MILÍCIA – Albrecht conta que em expedições que realizou nos anos de 2005, 2007 e 2008, constatou milícias armadas fazendo a revisão das bocas das baías várias vezes ao dia. Evitando que os pescadores, na ânsia de salvarem os peixes, abram as bocas fechadas e libertem os peixes que estão agonizando. Conforme o turismólogo, os fazendeiros alegam que o rio Taquari e suas baías são um desastre ambiental.

“Eles dizem que essas baías inundam suas terras, fazendo-os perder parte de suas pastagens que, apesar de pequenas, não se pode abrir mão e por isso os fecham. Os fazendeiros alegam ainda que estejam fazendo uma ação de “recuperação de área degradada”, quando na verdade estão cometendo um crime ambiental”, afirma.

Entretanto, o coordenador-técnico do Cointa, Nilo Peçanha Coelho Filho, afirma que muito antes dos anos 70 a região do Caronal sofria com os fenômenos naturais inerentes ao habitat pantaneiro.

Nilo explica que vários mapas e livros, assim como relatos antigos, mostravam a referida área como suscetível a grandes ciclos de cheias, secas e inúmeros bancos de areia, ora tornando a navegação um martírio, ora abreviando-a de forma espantosa.

Para o coordenador, isso mostra que a área ocupada hoje, tida pelos fazendeiros como um desastre ecológico, desde sempre possuía estas características que são nada mais do que simples fenômenos naturais do bioma Pantanal.

PMA – Há semanas, a Comissão vem se reunindo para debater a gravidade do caso e buscando ajuda nos órgãos de fiscalização para combater este crime. No dia 20 de março, representantes se reuníram com o comandante da PMA (Polícia Militar Ambiental), capitão Edmilson Oliveira da Silva.

Na oportunidade, os representantes cobraram ação efetiva no sentido de coibir o crime. O capitão informou que não vê tal ação como problema ambiental, pois ao fecharem as baías estão preservando a vegetação. Para Oliveira, a prática deve ser encarada como recuperação de áreas degradadas e, desta forma, os fazendeiros estariam fazendo um bem para o Pantanal.

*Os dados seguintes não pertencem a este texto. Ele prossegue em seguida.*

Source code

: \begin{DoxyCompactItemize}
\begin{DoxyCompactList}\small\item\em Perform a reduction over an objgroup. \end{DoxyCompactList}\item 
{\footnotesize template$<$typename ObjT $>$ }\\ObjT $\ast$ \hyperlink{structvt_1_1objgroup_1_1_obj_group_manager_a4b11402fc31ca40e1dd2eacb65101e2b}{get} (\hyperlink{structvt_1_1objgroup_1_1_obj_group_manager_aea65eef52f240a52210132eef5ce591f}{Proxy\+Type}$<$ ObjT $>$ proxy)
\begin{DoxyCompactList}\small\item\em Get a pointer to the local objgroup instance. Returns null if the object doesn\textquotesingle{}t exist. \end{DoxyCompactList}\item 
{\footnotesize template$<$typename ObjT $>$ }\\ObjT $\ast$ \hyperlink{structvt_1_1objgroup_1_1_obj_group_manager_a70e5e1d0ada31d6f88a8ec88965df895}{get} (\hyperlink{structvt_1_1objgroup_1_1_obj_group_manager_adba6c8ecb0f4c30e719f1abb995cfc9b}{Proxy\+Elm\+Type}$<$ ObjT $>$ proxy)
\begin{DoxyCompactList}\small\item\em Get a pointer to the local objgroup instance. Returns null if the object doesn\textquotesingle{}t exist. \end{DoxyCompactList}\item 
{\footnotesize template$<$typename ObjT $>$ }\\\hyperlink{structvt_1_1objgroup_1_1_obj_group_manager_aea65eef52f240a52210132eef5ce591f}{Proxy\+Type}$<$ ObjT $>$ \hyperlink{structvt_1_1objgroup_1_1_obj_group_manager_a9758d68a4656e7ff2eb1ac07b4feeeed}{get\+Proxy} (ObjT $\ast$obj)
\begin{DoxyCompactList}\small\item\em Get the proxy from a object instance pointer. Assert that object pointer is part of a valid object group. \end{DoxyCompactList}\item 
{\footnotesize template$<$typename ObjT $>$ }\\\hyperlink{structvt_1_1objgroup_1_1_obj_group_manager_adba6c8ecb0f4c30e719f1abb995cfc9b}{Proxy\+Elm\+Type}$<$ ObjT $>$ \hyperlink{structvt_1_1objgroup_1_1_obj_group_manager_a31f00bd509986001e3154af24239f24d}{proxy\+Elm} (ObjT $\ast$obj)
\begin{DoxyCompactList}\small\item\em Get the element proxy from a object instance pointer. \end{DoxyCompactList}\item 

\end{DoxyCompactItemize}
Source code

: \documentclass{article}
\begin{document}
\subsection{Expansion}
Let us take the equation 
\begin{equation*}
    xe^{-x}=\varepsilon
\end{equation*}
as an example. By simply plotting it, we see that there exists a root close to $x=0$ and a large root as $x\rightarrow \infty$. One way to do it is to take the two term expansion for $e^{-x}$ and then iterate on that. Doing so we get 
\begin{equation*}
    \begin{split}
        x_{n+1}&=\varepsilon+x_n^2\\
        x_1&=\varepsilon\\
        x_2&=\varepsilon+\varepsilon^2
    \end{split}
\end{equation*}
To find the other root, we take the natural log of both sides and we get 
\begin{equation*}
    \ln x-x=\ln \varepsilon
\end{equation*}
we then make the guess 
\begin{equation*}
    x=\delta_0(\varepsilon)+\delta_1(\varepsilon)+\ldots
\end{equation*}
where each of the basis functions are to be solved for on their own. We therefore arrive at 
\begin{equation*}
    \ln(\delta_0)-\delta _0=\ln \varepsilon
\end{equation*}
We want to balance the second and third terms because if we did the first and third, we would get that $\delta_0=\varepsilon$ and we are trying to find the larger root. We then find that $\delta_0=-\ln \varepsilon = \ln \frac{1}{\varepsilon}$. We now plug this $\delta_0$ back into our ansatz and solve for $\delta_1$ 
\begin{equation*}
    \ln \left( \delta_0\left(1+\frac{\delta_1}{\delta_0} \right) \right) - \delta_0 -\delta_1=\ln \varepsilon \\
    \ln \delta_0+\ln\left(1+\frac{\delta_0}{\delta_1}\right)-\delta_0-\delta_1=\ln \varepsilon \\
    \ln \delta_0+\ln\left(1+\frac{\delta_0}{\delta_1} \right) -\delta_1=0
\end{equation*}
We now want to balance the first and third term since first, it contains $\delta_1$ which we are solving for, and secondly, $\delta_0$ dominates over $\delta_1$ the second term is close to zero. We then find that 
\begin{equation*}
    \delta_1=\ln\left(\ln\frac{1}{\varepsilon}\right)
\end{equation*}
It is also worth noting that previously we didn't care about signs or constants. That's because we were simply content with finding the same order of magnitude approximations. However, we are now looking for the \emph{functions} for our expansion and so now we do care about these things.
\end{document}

Segundo a comissão, uma equipe da PMA, comandada pelo capitão, esteve no Caronal entre os dias 02 e 06 deste mês, onde confirmou a ação, inclusive com pescadores de testemunhas. No entanto, até o momento nenhuma atitude, no sentido de punir os responsáveis, foi tomada.

Os representantes também pediram uma cópia das fotos tiradas no local pela PMA, assim como vídeos e coordenadas de GPS, mas Oliveira não forneceu, afirmando que os dados foram produzidos com outra finalidade.

COMISSÃO – É composta por integrantes do Cointa (Consórcio Intermunicipal para o Desenvolvimento Sustentável da Bacia Hidrográfica do Rio Taquari), da OAB/MS (Ordem dos Advogados do Brasil), da Colônia de Pescadores, monitores ambientais, acadêmicos, entre outros.